→ Dataset entries:
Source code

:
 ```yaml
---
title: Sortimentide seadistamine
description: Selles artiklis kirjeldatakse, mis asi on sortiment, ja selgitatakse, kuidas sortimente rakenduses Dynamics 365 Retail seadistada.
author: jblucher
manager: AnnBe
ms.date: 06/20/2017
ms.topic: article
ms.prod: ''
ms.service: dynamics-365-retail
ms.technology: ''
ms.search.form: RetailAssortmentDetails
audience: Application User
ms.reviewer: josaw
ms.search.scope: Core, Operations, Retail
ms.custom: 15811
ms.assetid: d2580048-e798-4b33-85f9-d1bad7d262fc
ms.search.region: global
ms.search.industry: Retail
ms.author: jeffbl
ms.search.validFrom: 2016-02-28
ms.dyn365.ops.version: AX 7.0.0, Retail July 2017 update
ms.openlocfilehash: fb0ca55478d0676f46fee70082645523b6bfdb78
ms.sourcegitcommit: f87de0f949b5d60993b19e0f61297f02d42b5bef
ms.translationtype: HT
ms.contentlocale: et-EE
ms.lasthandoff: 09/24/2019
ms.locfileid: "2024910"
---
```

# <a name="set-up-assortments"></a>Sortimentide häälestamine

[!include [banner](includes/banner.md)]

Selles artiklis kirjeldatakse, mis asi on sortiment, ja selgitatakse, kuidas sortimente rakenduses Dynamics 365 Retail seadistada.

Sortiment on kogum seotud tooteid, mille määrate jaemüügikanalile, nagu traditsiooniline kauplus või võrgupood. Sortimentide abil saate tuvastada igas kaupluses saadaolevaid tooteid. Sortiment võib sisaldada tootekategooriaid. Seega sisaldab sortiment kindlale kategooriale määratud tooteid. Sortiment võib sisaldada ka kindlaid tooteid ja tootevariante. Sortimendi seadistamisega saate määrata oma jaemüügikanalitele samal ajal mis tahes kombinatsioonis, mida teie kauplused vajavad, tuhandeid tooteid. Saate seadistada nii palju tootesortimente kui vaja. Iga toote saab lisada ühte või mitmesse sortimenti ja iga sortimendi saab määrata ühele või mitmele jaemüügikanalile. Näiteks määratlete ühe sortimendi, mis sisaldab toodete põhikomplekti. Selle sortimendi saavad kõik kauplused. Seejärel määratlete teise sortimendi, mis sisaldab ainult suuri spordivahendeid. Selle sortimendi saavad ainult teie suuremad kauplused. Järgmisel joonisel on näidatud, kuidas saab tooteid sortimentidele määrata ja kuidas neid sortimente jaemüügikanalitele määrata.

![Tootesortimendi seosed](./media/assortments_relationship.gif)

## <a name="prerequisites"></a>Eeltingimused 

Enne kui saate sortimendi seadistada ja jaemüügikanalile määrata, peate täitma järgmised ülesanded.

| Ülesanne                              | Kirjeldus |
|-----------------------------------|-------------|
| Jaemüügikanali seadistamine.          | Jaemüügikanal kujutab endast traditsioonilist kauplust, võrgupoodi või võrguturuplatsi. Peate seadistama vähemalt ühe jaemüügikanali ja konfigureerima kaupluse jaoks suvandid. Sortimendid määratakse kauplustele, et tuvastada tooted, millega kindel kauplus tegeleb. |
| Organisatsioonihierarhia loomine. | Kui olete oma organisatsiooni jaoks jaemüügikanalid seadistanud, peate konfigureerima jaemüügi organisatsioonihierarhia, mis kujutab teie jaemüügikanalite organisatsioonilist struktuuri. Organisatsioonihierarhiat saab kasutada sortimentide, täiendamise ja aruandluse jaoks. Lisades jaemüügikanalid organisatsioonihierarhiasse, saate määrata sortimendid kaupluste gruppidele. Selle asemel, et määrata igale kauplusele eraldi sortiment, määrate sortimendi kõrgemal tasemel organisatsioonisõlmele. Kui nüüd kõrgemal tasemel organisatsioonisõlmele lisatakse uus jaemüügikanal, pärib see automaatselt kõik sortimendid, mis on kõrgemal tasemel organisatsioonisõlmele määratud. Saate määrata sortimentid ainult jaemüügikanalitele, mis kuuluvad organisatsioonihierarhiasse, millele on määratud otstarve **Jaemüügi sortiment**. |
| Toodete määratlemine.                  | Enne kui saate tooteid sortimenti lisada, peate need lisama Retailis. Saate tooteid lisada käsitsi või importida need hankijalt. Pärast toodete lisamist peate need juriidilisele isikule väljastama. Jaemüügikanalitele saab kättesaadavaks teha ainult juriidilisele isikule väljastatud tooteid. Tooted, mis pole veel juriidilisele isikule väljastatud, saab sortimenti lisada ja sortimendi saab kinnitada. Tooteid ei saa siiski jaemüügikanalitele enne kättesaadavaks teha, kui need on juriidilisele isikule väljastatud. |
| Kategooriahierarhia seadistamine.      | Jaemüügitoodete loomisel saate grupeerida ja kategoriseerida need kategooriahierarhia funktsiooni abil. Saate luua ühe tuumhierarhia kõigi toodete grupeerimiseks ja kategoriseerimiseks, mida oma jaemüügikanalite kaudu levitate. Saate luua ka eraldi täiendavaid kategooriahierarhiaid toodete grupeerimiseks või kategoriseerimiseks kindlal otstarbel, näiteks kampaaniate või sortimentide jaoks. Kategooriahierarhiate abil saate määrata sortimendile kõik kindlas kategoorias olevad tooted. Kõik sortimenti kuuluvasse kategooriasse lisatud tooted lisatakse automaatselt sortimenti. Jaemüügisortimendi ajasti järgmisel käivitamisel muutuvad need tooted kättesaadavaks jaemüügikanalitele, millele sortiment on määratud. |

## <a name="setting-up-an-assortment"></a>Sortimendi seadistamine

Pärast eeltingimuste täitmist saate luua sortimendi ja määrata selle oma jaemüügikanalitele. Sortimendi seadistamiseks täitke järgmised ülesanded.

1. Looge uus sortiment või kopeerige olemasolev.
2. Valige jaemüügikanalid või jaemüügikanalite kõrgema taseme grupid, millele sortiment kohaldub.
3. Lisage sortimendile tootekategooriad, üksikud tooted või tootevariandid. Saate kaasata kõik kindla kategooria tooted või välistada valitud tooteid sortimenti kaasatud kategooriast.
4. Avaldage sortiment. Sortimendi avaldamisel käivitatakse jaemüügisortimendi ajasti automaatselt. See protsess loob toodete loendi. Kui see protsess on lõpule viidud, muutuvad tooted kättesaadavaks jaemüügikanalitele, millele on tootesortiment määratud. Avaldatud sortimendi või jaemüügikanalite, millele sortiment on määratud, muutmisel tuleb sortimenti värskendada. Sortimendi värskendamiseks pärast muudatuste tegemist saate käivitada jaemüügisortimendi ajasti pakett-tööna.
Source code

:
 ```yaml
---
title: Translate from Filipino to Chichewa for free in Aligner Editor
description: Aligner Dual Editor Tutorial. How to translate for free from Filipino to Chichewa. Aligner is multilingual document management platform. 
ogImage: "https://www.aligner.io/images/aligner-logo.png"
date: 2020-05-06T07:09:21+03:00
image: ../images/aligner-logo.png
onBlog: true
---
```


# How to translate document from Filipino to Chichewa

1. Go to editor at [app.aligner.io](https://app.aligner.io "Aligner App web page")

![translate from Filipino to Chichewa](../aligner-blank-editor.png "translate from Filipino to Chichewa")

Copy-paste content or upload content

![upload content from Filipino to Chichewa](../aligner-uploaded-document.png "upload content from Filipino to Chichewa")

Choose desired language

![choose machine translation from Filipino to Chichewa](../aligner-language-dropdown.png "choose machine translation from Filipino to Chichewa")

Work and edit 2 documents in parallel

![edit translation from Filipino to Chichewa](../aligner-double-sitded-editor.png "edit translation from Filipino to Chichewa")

→ Work to be completed: In the records above, locate every line with the string "artiklis" and copy it.

→ Task output:
description: Selles artiklis kirjeldatakse, mis asi on sortiment, ja selgitatakse, kuidas sortimente rakenduses Dynamics 365 Retail seadistada.
Selles artiklis kirjeldatakse, mis asi on sortiment, ja selgitatakse, kuidas sortimente rakenduses Dynamics 365 Retail seadistada.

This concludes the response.